After 5 years in detention, solitary confinement, no charges, and limited access to legal representation, the best that the Pentagon could come up with is a plea deal from David Hicks resulting in 7 months imprisonment, only 9 months of which he has yet to serve.
The case of Hicks offers us a glimpse into the Kafkaesque netherworld of detentions, kidnappings, torture and show trials that is now, internationally, the shameful signature of the Bush administration. Hicks’ passage through this sham process affords us all an opportunity to demand the closure of Guantanamo and an end to these heinous policies. Conditions may soon exist to shutter the prison, with George Bush’s lame-duck status, the Democratic takeover of Congress, the possible departure of Guantanamo’s arch-defender and architect, Attorney General Alberto Gonzales, and, if recent reports are true, a desire to close the prison on the part of Secretary of Defense Robert Gates and Secretary of State Condoleezza Rice. These bogus military commission trials amplify global contempt for the Guantanamo prison.
This Stalinist theater has probably done more to illustrate how baseless the charges were against Hicks, than any trial ever could. As part of the plea deal, Hicks would withdraw the claim that had been:
“Repeatedly Beaten, sodomized and forced into painful positions during interrogations”

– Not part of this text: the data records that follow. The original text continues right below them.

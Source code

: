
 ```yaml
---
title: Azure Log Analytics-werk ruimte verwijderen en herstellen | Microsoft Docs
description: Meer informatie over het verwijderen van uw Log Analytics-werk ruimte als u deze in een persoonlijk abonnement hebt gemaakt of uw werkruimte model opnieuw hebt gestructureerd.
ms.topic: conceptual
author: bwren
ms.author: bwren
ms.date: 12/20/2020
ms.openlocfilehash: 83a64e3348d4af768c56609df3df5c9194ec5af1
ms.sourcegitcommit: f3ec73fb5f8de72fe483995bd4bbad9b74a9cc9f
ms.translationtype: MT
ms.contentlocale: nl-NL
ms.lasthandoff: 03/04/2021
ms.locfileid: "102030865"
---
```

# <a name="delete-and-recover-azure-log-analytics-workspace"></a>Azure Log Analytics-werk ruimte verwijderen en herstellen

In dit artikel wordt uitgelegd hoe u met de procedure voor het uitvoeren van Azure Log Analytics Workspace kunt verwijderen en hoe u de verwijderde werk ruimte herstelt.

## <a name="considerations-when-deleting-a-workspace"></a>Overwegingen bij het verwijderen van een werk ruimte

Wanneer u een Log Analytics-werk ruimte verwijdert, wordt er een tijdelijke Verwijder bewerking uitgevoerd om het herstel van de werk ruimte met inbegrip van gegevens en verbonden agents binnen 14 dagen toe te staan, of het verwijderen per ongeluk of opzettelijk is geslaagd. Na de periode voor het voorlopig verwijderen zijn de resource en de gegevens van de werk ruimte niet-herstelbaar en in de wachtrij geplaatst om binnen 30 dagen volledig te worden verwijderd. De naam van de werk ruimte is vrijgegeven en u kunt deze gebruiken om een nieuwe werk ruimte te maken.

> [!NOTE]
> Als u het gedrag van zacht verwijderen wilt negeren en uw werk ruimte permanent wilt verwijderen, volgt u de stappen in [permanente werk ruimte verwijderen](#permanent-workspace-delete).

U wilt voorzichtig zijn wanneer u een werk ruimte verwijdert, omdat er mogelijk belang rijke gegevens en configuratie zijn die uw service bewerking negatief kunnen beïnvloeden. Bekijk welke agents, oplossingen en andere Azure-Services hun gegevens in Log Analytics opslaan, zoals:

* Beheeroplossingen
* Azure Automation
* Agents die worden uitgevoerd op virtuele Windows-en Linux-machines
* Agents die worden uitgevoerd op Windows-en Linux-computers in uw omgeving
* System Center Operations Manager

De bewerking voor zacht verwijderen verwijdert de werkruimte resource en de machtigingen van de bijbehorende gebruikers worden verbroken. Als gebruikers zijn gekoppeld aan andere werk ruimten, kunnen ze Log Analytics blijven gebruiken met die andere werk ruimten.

and that he would not sue the US government.
The case against him must have been a real whopper. Luckily for Hicks, the Pentagon showed mercy and and compassion by agreeing not to present the evidence they had against him to the tribunal.
Oh, and by the way, Hicks also had to withdraw the claim that he was sedated while he agreed to these terms. Again, I’m sure the Pentagon did this to alleviate any stress Hicks may have been going through as he fessed up to his crimes.
Here’s what Hicks admitted to :
- He heard a talk given by Osama Bin Laden, in Arabic, while at a training camp, and he told Bin Laden that there was a lack of “materials” written in English.
- He attended at least three Al Qaeda training camps in January, April and late 2001.
- He saw the September 11, 2001, attacks on a television while staying with a friend in Pakistan, and he had approved of the attacks.
- He had returned to Afghanistan after the 9/11 terror attacks on the United States, but he did not admit to having had “advanced knowledge” that terrorists were going to hit New York City and Washington, DC..
- When the US-led coalition invaded Afghanistan in October, 2001, he volunteered to fight with Al Qeada to support the Taliban. Hicks guarded a tank near Kabul Airport and spent a total of two hours on the front lines of the war, near Konduz.
- After two hours on the front line, Hicks then fled to Pakistan after selling his gun for the taxi fare.
Impressive hah? Five years in Guantanamo to come to a set of charges that Hicks pretty much confessed to through his letters home to his family.
So after 5 years, that’s one down and 499 to go for the wonderful tribunals at Guantanamo. Is it any wonder that Robert Gates says “the tribunals may lack credibility”?
Is it any wonder the plea agreement included a ban on Hitch speaking to the media for 1 year?